# Capstone Project - The Battle of the Neighborhoods (Week 2)
### Applied Data Science Capstone by IBM/Coursera
#### Made by: Holzel, Gabriela

## Table of contents
* [Introduction: Business Problem](#introduction)
* [Data](#data)
* [Methodology](#methodology)
* [Analysis](#analysis)
* [Results and Discussion](#results)
* [Conclusion](#conclusion)



## Introduction: Business Problem <a name="introduction"></a>

The city chosen to answer the initial question is <b>Buenos Aires</b>, which is the capital and largest city of Argentina. 

Buenos Aires is the financial, industrial, and commercial hub of Argentina. The economy in the city proper alone, measured by Gross Geographic Product (adjusted for purchasing power), totaled US \\$ 84.7 billion (US$34,200 per capita) in 2011 and amounts to nearly a quarter of Argentina's as a whole. These are the reasons why I believe Buenos Aires is a place with a great competition, especially, if you want to open an <b>italian restaurant</b> so I would like to help a possible stakeholder to understand better the town and the market with useful insights.

Target Audience:
* A business entrepreneur that wants open a new italian restaurant in Buenos Aires.
* Business Analyst or Data Scientists, who wish to analyze the neighborhoods of Buenos Aires using python, Jupiter notebook and some machine learning techniques.
* Someone curious about data that want to have an idea, how beneficial it is to open a restaurant and what are the pros and cons of this business.

# 
## Data <a name="data"></a>

This project uses the Foursquare API to explore all the neighborhoods in Buenos Aires. 

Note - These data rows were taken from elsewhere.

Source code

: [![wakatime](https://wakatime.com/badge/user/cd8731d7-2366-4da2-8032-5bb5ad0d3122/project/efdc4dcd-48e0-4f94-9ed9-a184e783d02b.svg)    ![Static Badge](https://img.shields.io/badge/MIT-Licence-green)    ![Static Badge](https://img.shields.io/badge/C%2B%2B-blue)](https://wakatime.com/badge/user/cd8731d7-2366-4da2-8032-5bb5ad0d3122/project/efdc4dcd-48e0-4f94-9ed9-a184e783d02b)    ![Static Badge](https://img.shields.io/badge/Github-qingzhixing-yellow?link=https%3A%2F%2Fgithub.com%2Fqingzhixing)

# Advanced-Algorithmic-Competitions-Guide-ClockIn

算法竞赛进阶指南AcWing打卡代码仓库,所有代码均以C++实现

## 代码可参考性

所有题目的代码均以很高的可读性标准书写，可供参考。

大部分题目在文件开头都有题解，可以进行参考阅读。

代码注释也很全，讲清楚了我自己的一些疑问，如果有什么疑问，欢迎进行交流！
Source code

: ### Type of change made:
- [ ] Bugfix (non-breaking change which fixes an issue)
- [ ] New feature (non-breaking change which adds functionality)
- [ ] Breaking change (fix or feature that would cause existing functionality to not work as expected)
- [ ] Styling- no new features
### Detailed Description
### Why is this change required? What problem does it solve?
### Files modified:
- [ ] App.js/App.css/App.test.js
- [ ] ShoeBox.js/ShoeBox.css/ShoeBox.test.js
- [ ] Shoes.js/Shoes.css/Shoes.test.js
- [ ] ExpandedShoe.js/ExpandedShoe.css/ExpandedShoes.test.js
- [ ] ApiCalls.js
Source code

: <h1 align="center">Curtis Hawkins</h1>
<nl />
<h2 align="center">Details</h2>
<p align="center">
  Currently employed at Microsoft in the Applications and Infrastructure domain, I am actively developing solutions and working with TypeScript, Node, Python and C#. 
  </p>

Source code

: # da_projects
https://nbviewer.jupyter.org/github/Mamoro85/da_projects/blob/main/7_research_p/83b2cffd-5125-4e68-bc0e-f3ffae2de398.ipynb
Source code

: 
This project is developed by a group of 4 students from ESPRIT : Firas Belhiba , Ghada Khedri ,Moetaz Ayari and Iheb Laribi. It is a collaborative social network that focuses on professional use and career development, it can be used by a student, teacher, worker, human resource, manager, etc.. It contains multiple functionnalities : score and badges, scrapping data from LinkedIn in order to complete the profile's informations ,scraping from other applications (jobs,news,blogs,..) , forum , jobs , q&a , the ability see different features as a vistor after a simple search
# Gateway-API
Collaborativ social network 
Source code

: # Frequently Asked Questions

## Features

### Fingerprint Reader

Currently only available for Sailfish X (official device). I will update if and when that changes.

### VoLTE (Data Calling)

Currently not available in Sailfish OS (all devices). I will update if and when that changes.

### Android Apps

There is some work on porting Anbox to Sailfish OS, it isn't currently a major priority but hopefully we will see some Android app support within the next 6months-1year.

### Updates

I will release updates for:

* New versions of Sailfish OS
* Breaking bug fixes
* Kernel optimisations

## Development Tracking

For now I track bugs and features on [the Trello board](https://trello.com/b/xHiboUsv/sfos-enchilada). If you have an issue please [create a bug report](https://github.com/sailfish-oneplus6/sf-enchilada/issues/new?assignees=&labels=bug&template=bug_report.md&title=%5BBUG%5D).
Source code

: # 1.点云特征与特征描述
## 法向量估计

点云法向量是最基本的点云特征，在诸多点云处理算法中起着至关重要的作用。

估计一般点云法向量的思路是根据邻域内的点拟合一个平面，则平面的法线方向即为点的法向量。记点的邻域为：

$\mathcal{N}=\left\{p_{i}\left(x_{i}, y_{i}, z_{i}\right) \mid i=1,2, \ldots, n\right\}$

Furthermore, we will explore the most common venue categories in each neighborhood, and then use this feature to group the neighborhoods into clusters. 
Finally, this project uses the Folium library to visualize the neighborhoods in Buenos Aires.


 
First of all we must install everything we are going to need for now.
 


Let's first find the latitude & longitude of Buenos Aires city center, using  Nominatim.

In [1]:
import pandas as pd
import numpy as np
from bs4 import BeautifulSoup
import requests

In [2]:
from geopy.geocoders import Nominatim

In [3]:
!pip install folium
import folium

Collecting folium
  Downloading folium-0.12.1-py2.py3-none-any.whl (94 kB)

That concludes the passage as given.